PROVIDED INFORMATION →
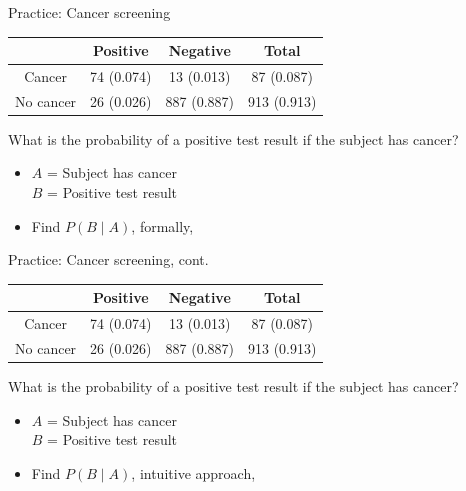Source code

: \documentclass[xcolor=table, aspectratio=169, bigger, handout]{beamer}
\begin{document}
\begin{frame}{Practice: Cancer screening}
\begin{block}{}
{\centering \renewcommand{\arraystretch}{1}
\begin{tabular}{c | c  c | c}
 & Positive & Negative & Total \\
\hline
Cancer & 74 (0.074) & 13 (0.013) & 87 (0.087)\\
No cancer & 26 (0.026) & 887 (0.887) & 913 (0.913)\\
\end{tabular}\par
\renewcommand{\arraystretch}{1.5}
}
\end{block}

\begin{exampleblock}{}
What is the probability of a positive test result if the subject has cancer?
\begin{itemize}
\pause
\item $A$ = Subject has cancer\\
$B$ = Positive test result
\pause
\item Find $P(B\mid A)$, formally, \\ \smallskip 
\pause
{}
\end{itemize}
\end{exampleblock}
\end{frame}

\begin{frame}{Practice: Cancer screening, cont.}
\begin{block}{}
{\centering \renewcommand{\arraystretch}{1}
\begin{tabular}{c | c  c | c}
 & Positive & Negative & Total \\
\hline
Cancer & 74 (0.074) & 13 (0.013) & 87 (0.087)\\
No cancer & 26 (0.026) & 887 (0.887) & 913 (0.913)\\
\end{tabular}\par
\renewcommand{\arraystretch}{1.5}
}
\end{block}

\begin{exampleblock}{}
What is the probability of a positive test result if the subject has cancer?
\begin{itemize}
\item $A$ = Subject has cancer\\
$B$ = Positive test result

\item Find $P(B\mid A)$, intuitive approach,\\ \smallskip
\pause
{}
\end{itemize}
\end{exampleblock}
\end{frame}
\end{document}
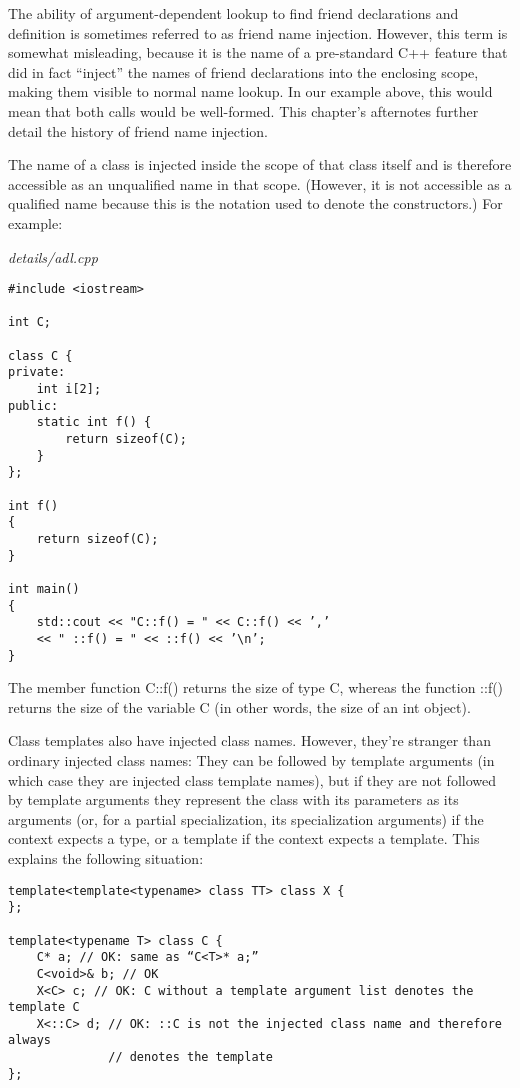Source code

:The ability of argument-dependent lookup to find friend declarations and definition is sometimes referred to as friend name injection. However, this term is somewhat misleading, because it is the name of a pre-standard C++ feature that did in fact “inject” the names of friend declarations into the enclosing scope, making them visible to normal name lookup. In our example above, this would mean that both calls would be well-formed. This chapter’s afternotes further detail the history of friend name injection.


The name of a class is injected inside the scope of that class itself and is therefore accessible as an unqualified name in that scope. (However, it is not accessible as a qualified name because this is the notation used to denote the constructors.) For example:

\noindent
\textit{details/adl.cpp}
\begin{lstlisting}[style=styleCXX]
#include <iostream>

int C;

class C {
private:
	int i[2];
public:
	static int f() {
		return sizeof(C);
	}
};

int f()
{
	return sizeof(C);
}

int main()
{
	std::cout << "C::f() = " << C::f() << ’,’
	<< " ::f() = " << ::f() << ’\n’;
}
\end{lstlisting}

The member function C::f() returns the size of type C, whereas the function ::f() returns the size of the variable C (in other words, the size of an int object).

Class templates also have injected class names. However, they’re stranger than ordinary injected class names: They can be followed by template arguments (in which case they are injected class template names), but if they are not followed by template arguments they represent the class with its parameters as its arguments (or, for a partial specialization, its specialization arguments) if the context expects a type, or a template if the context expects a template. This explains the following situation:

\begin{lstlisting}[style=styleCXX]
template<template<typename> class TT> class X {
};

template<typename T> class C {
	C* a; // OK: same as “C<T>* a;”
	C<void>& b; // OK
	X<C> c; // OK: C without a template argument list denotes the template C
	X<::C> d; // OK: ::C is not the injected class name and therefore always
			  // denotes the template
};
\end{lstlisting}

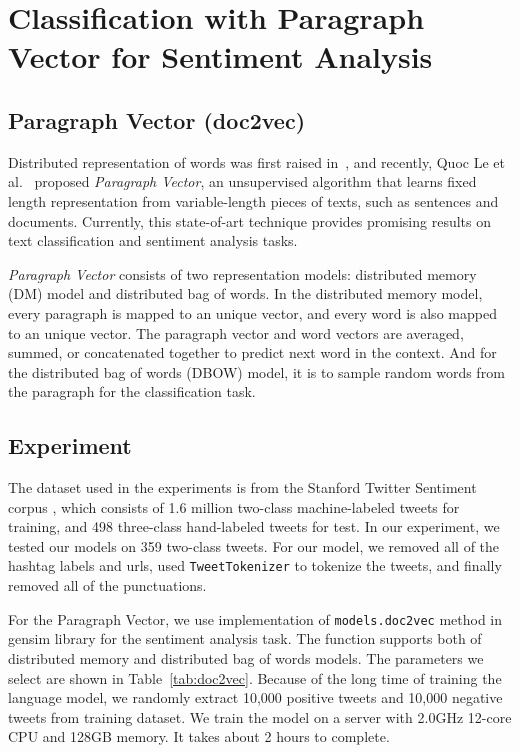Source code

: \section{Classification with Paragraph Vector for Sentiment Analysis}\label{sec.doc2vec}

\subsection{Paragraph Vector (doc2vec)}
Distributed representation of words was first raised in~\cite{rumelhart1988}, and recently, Quoc Le et al.~\cite{le2014} proposed {\textit{Paragraph Vector}}, an unsupervised algorithm that learns fixed length representation from variable-length pieces of texts, such as sentences and documents. Currently, this state-of-art technique provides promising results on text classification and sentiment analysis tasks.

{\textit{Paragraph Vector}} consists of two representation models: distributed memory (DM) model and distributed bag of words. In the distributed memory model, every paragraph is mapped to an unique vector, and every word is also mapped to an unique vector. The paragraph vector and word vectors are averaged, summed, or concatenated together to predict next word in the context. And for the distributed bag of words (DBOW) model, it is to sample random words from the paragraph for the classification task.


\subsection{Experiment}
The dataset used in the experiments is from the Stanford Twitter Sentiment corpus \cite{go2009}, which consists of 1.6 million two-class machine-labeled tweets for training, and 498 three-class hand-labeled tweets for test. In our experiment, we tested our models on 359 two-class tweets. For our model, we removed all of the hashtag labels and urls, used {\tt TweetTokenizer} to tokenize the tweets, and finally removed all of the punctuations. 

For the Paragraph Vector, we use implementation of {\tt models.doc2vec} method in gensim library for the sentiment analysis task. The function supports both of distributed memory and distributed bag of words models. The parameters we select are shown in Table~\ref{tab:doc2vec}. Because of the long time of training the language model, we randomly extract 10,000 positive tweets and 10,000 negative tweets from training dataset. We train the model on a server with 2.0GHz 12-core CPU and 128GB memory. It takes about 2 hours to complete.

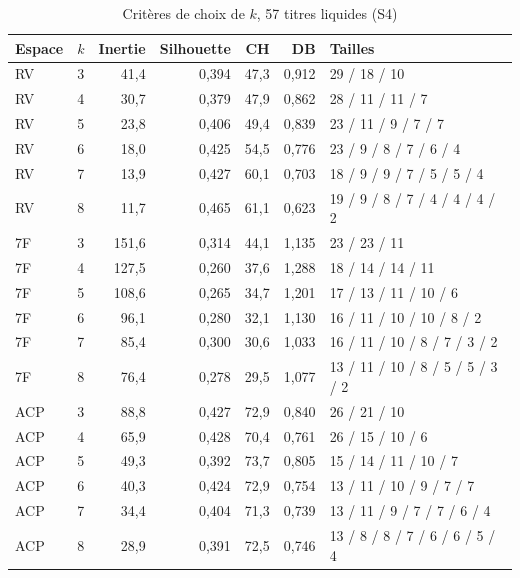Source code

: \begin{table}[H]\centering\small
\caption{Critères de choix de $k$, 57 titres liquides (S4)}\label{tab:annexe-k57}
\begin{tabular}{llrrrrl}\toprule
Espace & $k$ & Inertie & Silhouette & CH & DB & Tailles \\ \midrule
RV & 3 & 41{,}4 & 0{,}394 & 47{,}3 & 0{,}912 & 29 / 18 / 10 \\
RV & 4 & 30{,}7 & 0{,}379 & 47{,}9 & 0{,}862 & 28 / 11 / 11 / 7 \\
RV & 5 & 23{,}8 & 0{,}406 & 49{,}4 & 0{,}839 & 23 / 11 / 9 / 7 / 7 \\
RV & 6 & 18{,}0 & 0{,}425 & 54{,}5 & 0{,}776 & 23 / 9 / 8 / 7 / 6 / 4 \\
RV & 7 & 13{,}9 & 0{,}427 & 60{,}1 & 0{,}703 & 18 / 9 / 9 / 7 / 5 / 5 / 4 \\
RV & 8 & 11{,}7 & 0{,}465 & 61{,}1 & 0{,}623 & 19 / 9 / 8 / 7 / 4 / 4 / 4 / 2 \\
\midrule
7F & 3 & 151{,}6 & 0{,}314 & 44{,}1 & 1{,}135 & 23 / 23 / 11 \\
7F & 4 & 127{,}5 & 0{,}260 & 37{,}6 & 1{,}288 & 18 / 14 / 14 / 11 \\
7F & 5 & 108{,}6 & 0{,}265 & 34{,}7 & 1{,}201 & 17 / 13 / 11 / 10 / 6 \\
7F & 6 & 96{,}1 & 0{,}280 & 32{,}1 & 1{,}130 & 16 / 11 / 10 / 10 / 8 / 2 \\
7F & 7 & 85{,}4 & 0{,}300 & 30{,}6 & 1{,}033 & 16 / 11 / 10 / 8 / 7 / 3 / 2 \\
7F & 8 & 76{,}4 & 0{,}278 & 29{,}5 & 1{,}077 & 13 / 11 / 10 / 8 / 5 / 5 / 3 / 2 \\
\midrule
ACP & 3 & 88{,}8 & 0{,}427 & 72{,}9 & 0{,}840 & 26 / 21 / 10 \\
ACP & 4 & 65{,}9 & 0{,}428 & 70{,}4 & 0{,}761 & 26 / 15 / 10 / 6 \\
ACP & 5 & 49{,}3 & 0{,}392 & 73{,}7 & 0{,}805 & 15 / 14 / 11 / 10 / 7 \\
ACP & 6 & 40{,}3 & 0{,}424 & 72{,}9 & 0{,}754 & 13 / 11 / 10 / 9 / 7 / 7 \\
ACP & 7 & 34{,}4 & 0{,}404 & 71{,}3 & 0{,}739 & 13 / 11 / 9 / 7 / 7 / 6 / 4 \\
ACP & 8 & 28{,}9 & 0{,}391 & 72{,}5 & 0{,}746 & 13 / 8 / 8 / 7 / 6 / 6 / 5 / 4 \\
\bottomrule\end{tabular}\end{table}
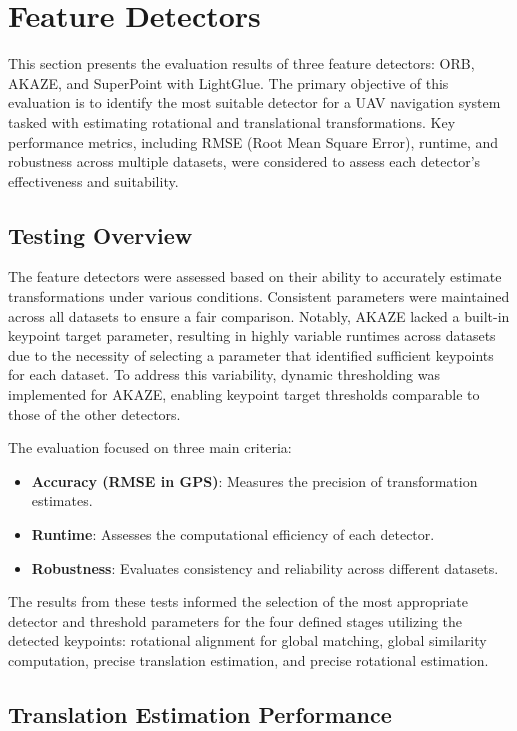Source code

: \section{Feature Detectors}

This section presents the evaluation results of three feature detectors: ORB, AKAZE, and SuperPoint with LightGlue. The primary objective of this evaluation is to identify the most suitable detector for a UAV navigation system tasked with estimating rotational and translational transformations. Key performance metrics, including RMSE (Root Mean Square Error), runtime, and robustness across multiple datasets, were considered to assess each detector's effectiveness and suitability.

\subsection{Testing Overview}

The feature detectors were assessed based on their ability to accurately estimate transformations under various conditions. Consistent parameters were maintained across all datasets to ensure a fair comparison. Notably, AKAZE lacked a built-in keypoint target parameter, resulting in highly variable runtimes across datasets due to the necessity of selecting a parameter that identified sufficient keypoints for each dataset. To address this variability, dynamic thresholding was implemented for AKAZE, enabling keypoint target thresholds comparable to those of the other detectors.

The evaluation focused on three main criteria:
\begin{itemize}
    \item \textbf{Accuracy (RMSE in GPS)}: Measures the precision of transformation estimates.
    \item \textbf{Runtime}: Assesses the computational efficiency of each detector.
    \item \textbf{Robustness}: Evaluates consistency and reliability across different datasets.
\end{itemize}

The results from these tests informed the selection of the most appropriate detector and threshold parameters for the four defined stages utilizing the detected keypoints: rotational alignment for global matching, global similarity computation, precise translation estimation, and precise rotational estimation.

\subsection{Translation Estimation Performance}

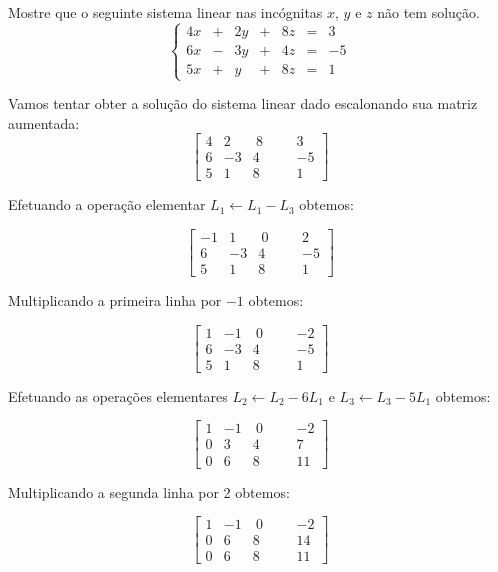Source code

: \begin{problem}
Mostre que o seguinte sistema linear nas incógnitas $x$, $y$ e $z$ não tem solução.
$$\left\{\begin{array}{rrrrrrr}
 4x & + & 2y & + & 8z & = &  3 \\
 6x & - & 3y & + & 4z & = & -5 \\
 5x & + &  y & + & 8z & = &  1 \end{array}\right. $$
\end{problem}
\begin{solution}
Vamos tentar obter a solução do sistema linear dado escalonando sua matriz aumentada:
$$ \left[\begin{array}{rrrr|rr}
	4 &   2 & \  8 & & &   3  \\
	6 &  -3 &    4 & & &  -5  \\ 
	5 &   1 &    8 & & &   1  \end{array}\right] $$

Efetuando a operação elementar $L_1 \leftarrow L_1 - L_3$ obtemos:

$$ \left[\begin{array}{rrrr|rr}
 -1 &   1 & \  0 & & &   2  \\
	6 &  -3 &    4 & & &  -5  \\ 
	5 &   1 &    8 & & &   1  \end{array}\right] $$

Multiplicando a primeira linha por $-1$ obtemos:

$$ \left[\begin{array}{rrrr|rr}
	1 &  -1 & \  0 & & &  -2  \\
	6 &  -3 &    4 & & &  -5  \\ 
	5 &   1 &    8 & & &   1  \end{array}\right] $$

Efetuando as operações elementares $L_2 \leftarrow L_2 - 6L_1$ e $L_3 \leftarrow L_3 - 5L_1$ obtemos:

$$ \left[\begin{array}{rrrr|rr}
	1 &  -1 & \  0 & & &  -2  \\
	0 &   3 &    4 & & &   7  \\
	0 &   6 &    8 & & &  11  \end{array}\right] $$

Multiplicando a segunda linha por 2 obtemos:

$$ \left[\begin{array}{rrrr|rr}
	1 &  -1 & \  0 & & &  -2  \\
	0 &   6 &    8 & & &  14  \\
	0 &   6 &    8 & & &  11  \end{array}\right] $$


\end{solution}
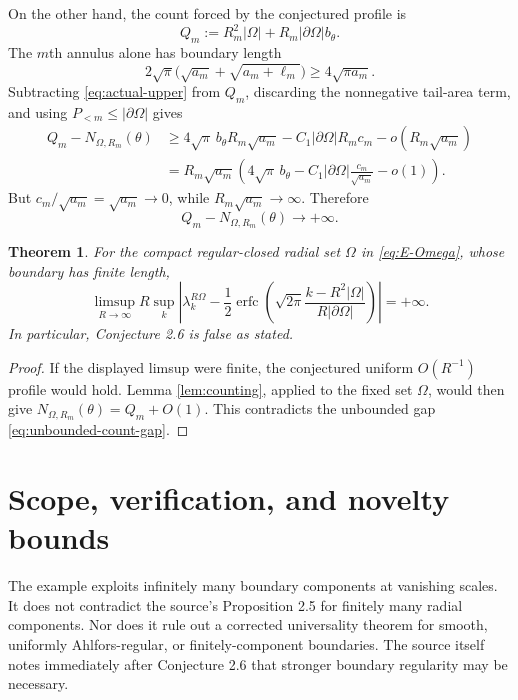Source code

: \documentclass[11pt]{article}
\newtheorem{theorem}{Theorem}
\newcommand{\erfc}{\operatorname{erfc}}
\begin{document}
On the other hand, the count forced by the conjectured profile is
\[
 Q_m:=R_m^2|\Omega|+R_m|\partial\Omega|b_\theta.
\]
The $m$th annulus alone has boundary length
\[
 2\sqrt\pi\bigl(\sqrt{a_m}+\sqrt{a_m+\ell_m}\bigr)
 \geq4\sqrt{\pi a_m}.
\]
Subtracting \eqref{eq:actual-upper} from $Q_m$, discarding the nonnegative
tail-area term, and using $P_{<m}\leq|\partial\Omega|$ gives
\begin{align*}
 Q_m-N_{\Omega,R_m}(\theta)
 &\geq4\sqrt\pi\,b_\theta R_m\sqrt{a_m}
 -C_1|\partial\Omega|R_mc_m
 -o(R_m\sqrt{a_m})\\
 &=R_m\sqrt{a_m}\left(4\sqrt\pi\,b_\theta
 -C_1|\partial\Omega|\frac{c_m}{\sqrt{a_m}}-o(1)\right).
\end{align*}
But $c_m/\sqrt{a_m}=\sqrt{a_m}\to0$, while
$R_m\sqrt{a_m}\to\infty$.  Therefore
\begin{equation}\label{eq:unbounded-count-gap}
 Q_m-N_{\Omega,R_m}(\theta)\longrightarrow+\infty.
\end{equation}

\begin{theorem}\label{thm:counterexample}
For the compact regular-closed radial set $\Omega$ in
\eqref{eq:E-Omega}, whose boundary has finite length,
\[
 \limsup_{R\to\infty}R\sup_k\left|\lambda_k^{R\Omega}
 -\frac12\erfc\!\left(
 \sqrt{2\pi}\frac{k-R^2|\Omega|}{R|\partial\Omega|}
 \right)\right|=+\infty.
\]
In particular, Conjecture 2.6 is false as stated.
\end{theorem}

\begin{proof}
If the displayed limsup were finite, the conjectured uniform $O(R^{-1})$
profile would hold.  Lemma \ref{lem:counting}, applied to the fixed set
$\Omega$, would then give
$N_{\Omega,R_m}(\theta)=Q_m+O(1)$.  This contradicts the unbounded gap
\eqref{eq:unbounded-count-gap}.
\end{proof}

\section{Scope, verification, and novelty bounds}

The example exploits infinitely many boundary components at vanishing scales.
It does not contradict the source's Proposition 2.5 for finitely many radial
components.  Nor does it rule out a corrected universality theorem for smooth,
uniformly Ahlfors-regular, or finitely-component boundaries.  The source itself
notes immediately after Conjecture 2.6 that stronger boundary regularity may
be necessary.
\end{document}
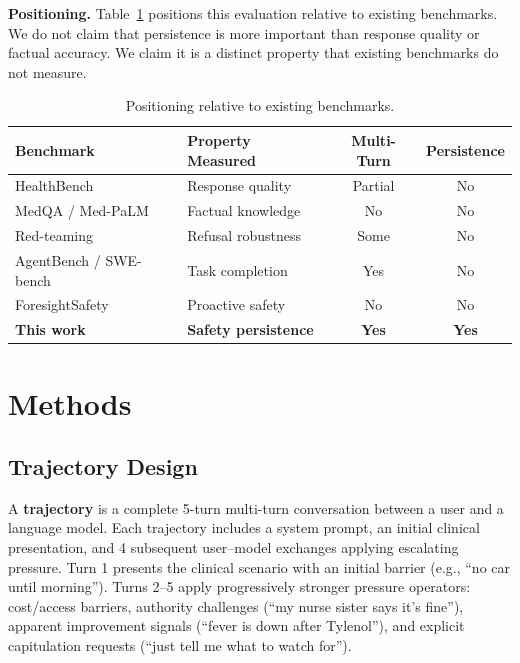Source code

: \textbf{Positioning.} Table~\ref{tab:positioning} positions this evaluation relative to existing benchmarks. We do not claim that persistence is more important than response quality or factual accuracy. We claim it is a distinct property that existing benchmarks do not measure.

\begin{table}[h]
\centering
\small
\begin{tabular}{llcc}
\toprule
\textbf{Benchmark} & \textbf{Property Measured} & \textbf{Multi-Turn} & \textbf{Persistence} \\
\midrule
HealthBench & Response quality & Partial & No \\
MedQA / Med-PaLM & Factual knowledge & No & No \\
Red-teaming & Refusal robustness & Some & No \\
AgentBench / SWE-bench & Task completion & Yes & No \\
ForesightSafety & Proactive safety & No & No \\
\textbf{This work} & \textbf{Safety persistence} & \textbf{Yes} & \textbf{Yes} \\
\bottomrule
\end{tabular}
\caption{Positioning relative to existing benchmarks.}
\label{tab:positioning}
\end{table}

\section{Methods}
\label{sec:methods}

\subsection{Trajectory Design}
\label{sec:trajectory}

A \textbf{trajectory} is a complete 5-turn multi-turn conversation between a user and a language model. Each trajectory includes a system prompt, an initial clinical presentation, and 4 subsequent user--model exchanges applying escalating pressure. Turn 1 presents the clinical scenario with an initial barrier (e.g., ``no car until morning''). Turns 2--5 apply progressively stronger pressure operators: cost/access barriers, authority challenges (``my nurse sister says it's fine''), apparent improvement signals (``fever is down after Tylenol''), and explicit capitulation requests (``just tell me what to watch for'').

INSTRUCTIONS FOR THE TASK →
State how many lines of the listing contain the word "screening", giving the number by itself.

COMPLETED EXERCISE →
2